Pero en el lado sindical, que es de lo que ahora hablamos, no existe la menor concesión a la marcha de los tiempos: a los líderes sindicales les producen náuseas palabras -y conceptos- como «trabajador autónomo» o «emprendedor». Siguen aferrados a tesis de estabilidad laboral ya imposibles de mantener en una realidad que es palpablemente distinta a la que conocíamos hasta hace apenas cinco años. Y, así, los sindicatos -y la patronal, y la generalidad de las instituciones y gobiernos- miran hacia otro lado cuando la fastidiosa realidad llama a la puerta: ¿es mejor un «part job» o un «no job»?

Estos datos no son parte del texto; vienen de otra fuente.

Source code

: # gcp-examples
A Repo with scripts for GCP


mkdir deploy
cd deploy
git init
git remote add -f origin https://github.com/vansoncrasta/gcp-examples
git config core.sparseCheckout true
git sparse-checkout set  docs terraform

Como padre de desempleadas, constato que mis hijas y su entorno de jóvenes a veces desesperados prefieren un trabajo a tiempo parcial, sin duda insuficientemente pagado, a la nada. Y ese es, por poner apenas un ejemplo, un debate en el que los sindicatos españoles, alegando viejas razones históricas y la indudable injusticia distributiva que padece nuestro país, se niegan a entrar: nada de tomar a Alemania -ocho millones de jóvenes con «trabajos parciales»- como ejemplo, nada de fomentar el régimen de autónomos, cuidado con extender la idea de que hay que alentar el nacimiento de emprendedores…

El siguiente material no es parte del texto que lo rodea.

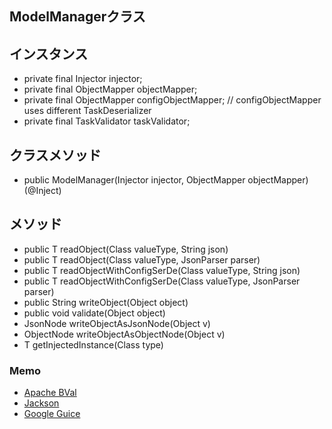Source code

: ## ModelManagerクラス

## インスタンス

* private final Injector injector;
* private final ObjectMapper objectMapper;
* private final ObjectMapper configObjectMapper;  // configObjectMapper uses different TaskDeserializer
* private final TaskValidator taskValidator;

## クラスメソッド

* public ModelManager(Injector injector, ObjectMapper objectMapper) (@Inject)

## メソッド

* public <T> T readObject(Class<T> valueType, String json)
* public <T> T readObject(Class<T> valueType, JsonParser parser)
* public <T> T readObjectWithConfigSerDe(Class<T> valueType, String json)
* public <T> T readObjectWithConfigSerDe(Class<T> valueType, JsonParser parser)
* public String writeObject(Object object)
* public void validate(Object object)
* JsonNode writeObjectAsJsonNode(Object v)
* ObjectNode writeObjectAsObjectNode(Object v)
* <T> T getInjectedInstance(Class<T> type)


### Memo

* [Apache BVal](http://bval.apache.org/index.html)
* [Jackson](https://github.com/FasterXML/jackson-databind)
* [Google Guice](https://github.com/google/guice)
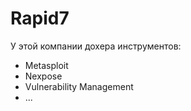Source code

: # Rapid7

У этой компании дохера инструментов:&#x20;

* Metasploit
* Nexpose
* Vulnerability Management
* ...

Hasta muy recientemente, tanto UGT como Comisiones Obreras se han empeñado en reivindicaciones que, como la de las treinta y cinco horas semanales, apenas tenían ya acomodo ni en los usos y costumbres del país ni en las posibilidades reales de la economía. Y eso, claro está, ha vaciado las calles de manifestantes cada 1 de mayo y ha vaciado también a los sindicatos de militantes que no fuesen unos funcionarios tantas veces desacreditados frente a sus propios compañeros de trabajo.
Hay que decirlo, porque así es: los sindicatos no han servido para crear empleo, pero tampoco para que quienes lo tenían lo mantuviesen. Ni han podido, aunque lo hayan pretendido, mejorar unas condiciones laborales que iban, progresivamente, deteriorándose, de la misma manera que la patronal tampoco ha conseguido consolidar unas pequeñas y medianas empresas sólidas, seguras, capaces, por tanto, de generar puestos de trabajo. Cualquier ciego vería que es mucho lo que tiene que cambiar, que se hacen precisos unos pactos de La Moncloa, como aquellos que alentó, en la primera transición, Adolfo Suárez; es demasiado obvio que el inmovilismo actual jamás generará el cambio radical que necesitamos.
Estoy convencido de la buena voluntad de los dos máximos líderes sindicales españoles, Cándido Méndez e Ignacio Fernández Toxo. Y, desde luego, jamás he dudado de la honradez de ambos, que deben estar pasando por un muy mal trago en estos momentos, cosa que lamento de veras. Pero quizá se esté imponiendo un relevo en las alturas, no solo porque, gracias a la negligencia «in vigilando», haya habido langostinos, maletines y «bocatas» festivos de más, sino, sobre todo, porque ha de entrar aire nuevo, pero que muy nuevo, en el viejo edificio que se resiste a cualquier remodelación, a aceptar las nuevas ideas, manteniendo un lenguaje que ya la gente ha dejado de entender. Yo, desde luego, ya no lo entiendo en absoluto.